INSTRUCTIONS FOR THE TASK → A word-for-word repetition of all the entries is needed.

(Source texts of formatted documents)

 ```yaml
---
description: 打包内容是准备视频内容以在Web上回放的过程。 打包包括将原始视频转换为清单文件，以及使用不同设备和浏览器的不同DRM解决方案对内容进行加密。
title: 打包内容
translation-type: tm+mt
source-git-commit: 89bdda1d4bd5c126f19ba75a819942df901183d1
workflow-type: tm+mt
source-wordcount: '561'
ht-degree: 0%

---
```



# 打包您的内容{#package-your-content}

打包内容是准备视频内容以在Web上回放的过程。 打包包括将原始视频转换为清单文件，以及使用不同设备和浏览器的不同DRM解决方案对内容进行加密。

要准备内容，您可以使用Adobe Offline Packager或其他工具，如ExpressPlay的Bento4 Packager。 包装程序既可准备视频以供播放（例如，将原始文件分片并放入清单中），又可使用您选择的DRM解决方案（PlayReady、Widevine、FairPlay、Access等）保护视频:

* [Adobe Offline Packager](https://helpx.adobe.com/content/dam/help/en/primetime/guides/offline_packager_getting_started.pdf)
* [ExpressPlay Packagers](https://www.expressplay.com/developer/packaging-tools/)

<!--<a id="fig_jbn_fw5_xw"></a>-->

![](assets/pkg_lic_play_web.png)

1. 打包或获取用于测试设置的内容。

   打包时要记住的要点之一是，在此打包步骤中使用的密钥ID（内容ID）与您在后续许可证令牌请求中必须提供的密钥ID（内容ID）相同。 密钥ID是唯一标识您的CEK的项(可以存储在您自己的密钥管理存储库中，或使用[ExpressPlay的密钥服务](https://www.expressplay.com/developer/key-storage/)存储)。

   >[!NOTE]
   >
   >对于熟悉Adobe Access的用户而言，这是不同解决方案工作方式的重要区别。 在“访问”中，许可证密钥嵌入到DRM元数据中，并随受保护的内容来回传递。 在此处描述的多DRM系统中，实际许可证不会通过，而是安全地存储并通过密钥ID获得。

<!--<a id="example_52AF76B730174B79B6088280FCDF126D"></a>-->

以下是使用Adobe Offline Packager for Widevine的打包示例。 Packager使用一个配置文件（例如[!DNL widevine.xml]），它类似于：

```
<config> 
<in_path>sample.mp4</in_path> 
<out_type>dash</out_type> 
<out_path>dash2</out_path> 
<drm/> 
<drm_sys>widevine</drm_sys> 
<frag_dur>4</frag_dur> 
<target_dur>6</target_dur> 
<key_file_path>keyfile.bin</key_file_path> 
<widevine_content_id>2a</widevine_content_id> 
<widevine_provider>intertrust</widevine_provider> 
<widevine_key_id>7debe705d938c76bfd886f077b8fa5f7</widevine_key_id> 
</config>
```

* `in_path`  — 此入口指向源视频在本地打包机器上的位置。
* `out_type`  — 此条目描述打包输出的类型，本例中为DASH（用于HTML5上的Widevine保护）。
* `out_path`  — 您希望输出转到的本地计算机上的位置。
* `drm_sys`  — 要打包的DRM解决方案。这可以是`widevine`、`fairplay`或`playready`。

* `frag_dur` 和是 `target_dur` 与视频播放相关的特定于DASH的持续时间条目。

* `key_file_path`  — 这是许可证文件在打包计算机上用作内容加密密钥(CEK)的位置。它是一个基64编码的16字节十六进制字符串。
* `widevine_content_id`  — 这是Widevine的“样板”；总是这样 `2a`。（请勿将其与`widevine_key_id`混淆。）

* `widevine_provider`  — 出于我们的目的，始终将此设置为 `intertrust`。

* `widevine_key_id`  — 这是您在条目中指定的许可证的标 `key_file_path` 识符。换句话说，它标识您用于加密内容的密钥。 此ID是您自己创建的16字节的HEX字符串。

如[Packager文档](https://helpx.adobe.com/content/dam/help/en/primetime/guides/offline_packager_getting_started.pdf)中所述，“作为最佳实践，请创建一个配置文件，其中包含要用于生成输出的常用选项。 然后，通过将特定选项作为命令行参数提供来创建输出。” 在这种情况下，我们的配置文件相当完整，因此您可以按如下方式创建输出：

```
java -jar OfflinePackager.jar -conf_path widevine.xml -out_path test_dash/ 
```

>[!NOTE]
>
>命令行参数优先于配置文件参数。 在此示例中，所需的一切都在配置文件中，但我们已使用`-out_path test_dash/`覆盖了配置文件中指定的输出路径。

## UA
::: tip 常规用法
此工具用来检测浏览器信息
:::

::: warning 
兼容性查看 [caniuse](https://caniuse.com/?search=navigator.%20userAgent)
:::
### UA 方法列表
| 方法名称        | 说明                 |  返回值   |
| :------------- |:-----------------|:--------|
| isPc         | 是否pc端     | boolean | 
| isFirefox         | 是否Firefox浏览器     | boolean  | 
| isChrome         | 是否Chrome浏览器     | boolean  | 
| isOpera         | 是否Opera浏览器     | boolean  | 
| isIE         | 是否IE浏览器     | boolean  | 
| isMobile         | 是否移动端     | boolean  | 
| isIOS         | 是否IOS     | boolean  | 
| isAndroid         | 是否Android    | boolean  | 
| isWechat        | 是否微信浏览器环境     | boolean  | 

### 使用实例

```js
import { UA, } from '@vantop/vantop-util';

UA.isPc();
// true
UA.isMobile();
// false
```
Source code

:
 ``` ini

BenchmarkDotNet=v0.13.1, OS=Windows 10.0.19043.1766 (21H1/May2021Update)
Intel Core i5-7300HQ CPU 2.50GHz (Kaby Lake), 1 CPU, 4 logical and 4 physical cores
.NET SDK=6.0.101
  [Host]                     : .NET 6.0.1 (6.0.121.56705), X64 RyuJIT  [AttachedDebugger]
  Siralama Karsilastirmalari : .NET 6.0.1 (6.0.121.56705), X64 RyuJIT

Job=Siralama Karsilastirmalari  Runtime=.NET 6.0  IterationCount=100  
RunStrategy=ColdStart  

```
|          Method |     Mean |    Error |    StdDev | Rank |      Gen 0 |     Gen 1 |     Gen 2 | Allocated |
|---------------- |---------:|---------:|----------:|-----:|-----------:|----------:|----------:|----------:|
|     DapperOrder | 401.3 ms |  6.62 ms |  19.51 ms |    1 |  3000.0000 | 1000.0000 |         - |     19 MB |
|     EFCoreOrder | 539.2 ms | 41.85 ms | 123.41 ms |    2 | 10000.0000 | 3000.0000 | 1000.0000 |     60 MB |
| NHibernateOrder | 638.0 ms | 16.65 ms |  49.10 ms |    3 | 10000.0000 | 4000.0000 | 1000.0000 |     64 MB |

OUTPUT OF THE EXERCISE →
 ```yaml
---
description: 打包内容是准备视频内容以在Web上回放的过程。 打包包括将原始视频转换为清单文件，以及使用不同设备和浏览器的不同DRM解决方案对内容进行加密。
title: 打包内容
translation-type: tm+mt
source-git-commit: 89bdda1d4bd5c126f19ba75a819942df901183d1
workflow-type: tm+mt
source-wordcount: '561'
ht-degree: 0%

---
```



# 打包您的内容{#package-your-content}

打包内容是准备视频内容以在Web上回放的过程。 打包包括将原始视频转换为清单文件，以及使用不同设备和浏览器的不同DRM解决方案对内容进行加密。

要准备内容，您可以使用Adobe Offline Packager或其他工具，如ExpressPlay的Bento4 Packager。 包装程序既可准备视频以供播放（例如，将原始文件分片并放入清单中），又可使用您选择的DRM解决方案（PlayReady、Widevine、FairPlay、Access等）保护视频:

* [Adobe Offline Packager](https://helpx.adobe.com/content/dam/help/en/primetime/guides/offline_packager_getting_started.pdf)
* [ExpressPlay Packagers](https://www.expressplay.com/developer/packaging-tools/)

<!--<a id="fig_jbn_fw5_xw"></a>-->

![](assets/pkg_lic_play_web.png)

1. 打包或获取用于测试设置的内容。

   打包时要记住的要点之一是，在此打包步骤中使用的密钥ID（内容ID）与您在后续许可证令牌请求中必须提供的密钥ID（内容ID）相同。 密钥ID是唯一标识您的CEK的项(可以存储在您自己的密钥管理存储库中，或使用[ExpressPlay的密钥服务](https://www.expressplay.com/developer/key-storage/)存储)。

   >[!NOTE]
   >
   >对于熟悉Adobe Access的用户而言，这是不同解决方案工作方式的重要区别。 在“访问”中，许可证密钥嵌入到DRM元数据中，并随受保护的内容来回传递。 在此处描述的多DRM系统中，实际许可证不会通过，而是安全地存储并通过密钥ID获得。

<!--<a id="example_52AF76B730174B79B6088280FCDF126D"></a>-->

以下是使用Adobe Offline Packager for Widevine的打包示例。 Packager使用一个配置文件（例如[!DNL widevine.xml]），它类似于：

```
<config> 
<in_path>sample.mp4</in_path> 
<out_type>dash</out_type> 
<out_path>dash2</out_path> 
<drm/> 
<drm_sys>widevine</drm_sys> 
<frag_dur>4</frag_dur> 
<target_dur>6</target_dur> 
<key_file_path>keyfile.bin</key_file_path> 
<widevine_content_id>2a</widevine_content_id> 
<widevine_provider>intertrust</widevine_provider> 
<widevine_key_id>7debe705d938c76bfd886f077b8fa5f7</widevine_key_id> 
</config>
```

* `in_path`  — 此入口指向源视频在本地打包机器上的位置。
* `out_type`  — 此条目描述打包输出的类型，本例中为DASH（用于HTML5上的Widevine保护）。
* `out_path`  — 您希望输出转到的本地计算机上的位置。
* `drm_sys`  — 要打包的DRM解决方案。这可以是`widevine`、`fairplay`或`playready`。

* `frag_dur` 和是 `target_dur` 与视频播放相关的特定于DASH的持续时间条目。

* `key_file_path`  — 这是许可证文件在打包计算机上用作内容加密密钥(CEK)的位置。它是一个基64编码的16字节十六进制字符串。
* `widevine_content_id`  — 这是Widevine的“样板”；总是这样 `2a`。（请勿将其与`widevine_key_id`混淆。）

* `widevine_provider`  — 出于我们的目的，始终将此设置为 `intertrust`。

* `widevine_key_id`  — 这是您在条目中指定的许可证的标 `key_file_path` 识符。换句话说，它标识您用于加密内容的密钥。 此ID是您自己创建的16字节的HEX字符串。

如[Packager文档](https://helpx.adobe.com/content/dam/help/en/primetime/guides/offline_packager_getting_started.pdf)中所述，“作为最佳实践，请创建一个配置文件，其中包含要用于生成输出的常用选项。 然后，通过将特定选项作为命令行参数提供来创建输出。” 在这种情况下，我们的配置文件相当完整，因此您可以按如下方式创建输出：

```
java -jar OfflinePackager.jar -conf_path widevine.xml -out_path test_dash/ 
```

>[!NOTE]
>
>命令行参数优先于配置文件参数。 在此示例中，所需的一切都在配置文件中，但我们已使用`-out_path test_dash/`覆盖了配置文件中指定的输出路径。

## UA
::: tip 常规用法
此工具用来检测浏览器信息
:::

::: warning 
兼容性查看 [caniuse](https://caniuse.com/?search=navigator.%20userAgent)
:::
### UA 方法列表
| 方法名称        | 说明                 |  返回值   |
| :------------- |:-----------------|:--------|
| isPc         | 是否pc端     | boolean | 
| isFirefox         | 是否Firefox浏览器     | boolean  | 
| isChrome         | 是否Chrome浏览器     | boolean  | 
| isOpera         | 是否Opera浏览器     | boolean  | 
| isIE         | 是否IE浏览器     | boolean  | 
| isMobile         | 是否移动端     | boolean  | 
| isIOS         | 是否IOS     | boolean  | 
| isAndroid         | 是否Android    | boolean  | 
| isWechat        | 是否微信浏览器环境     | boolean  | 

### 使用实例

```js
import { UA, } from '@vantop/vantop-util';

UA.isPc();
// true
UA.isMobile();
// false
```
Source code

:
 ``` ini

BenchmarkDotNet=v0.13.1, OS=Windows 10.0.19043.1766 (21H1/May2021Update)
Intel Core i5-7300HQ CPU 2.50GHz (Kaby Lake), 1 CPU, 4 logical and 4 physical cores
.NET SDK=6.0.101
  [Host]                     : .NET 6.0.1 (6.0.121.56705), X64 RyuJIT  [AttachedDebugger]
  Siralama Karsilastirmalari : .NET 6.0.1 (6.0.121.56705), X64 RyuJIT

Job=Siralama Karsilastirmalari  Runtime=.NET 6.0  IterationCount=100  
RunStrategy=ColdStart  

```
|          Method |     Mean |    Error |    StdDev | Rank |      Gen 0 |     Gen 1 |     Gen 2 | Allocated |
|---------------- |---------:|---------:|----------:|-----:|-----------:|----------:|----------:|----------:|
|     DapperOrder | 401.3 ms |  6.62 ms |  19.51 ms |    1 |  3000.0000 | 1000.0000 |         - |     19 MB |
|     EFCoreOrder | 539.2 ms | 41.85 ms | 123.41 ms |    2 | 10000.0000 | 3000.0000 | 1000.0000 |     60 MB |
| NHibernateOrder | 638.0 ms | 16.65 ms |  49.10 ms |    3 | 10000.0000 | 4000.0000 | 1000.0000 |     64 MB |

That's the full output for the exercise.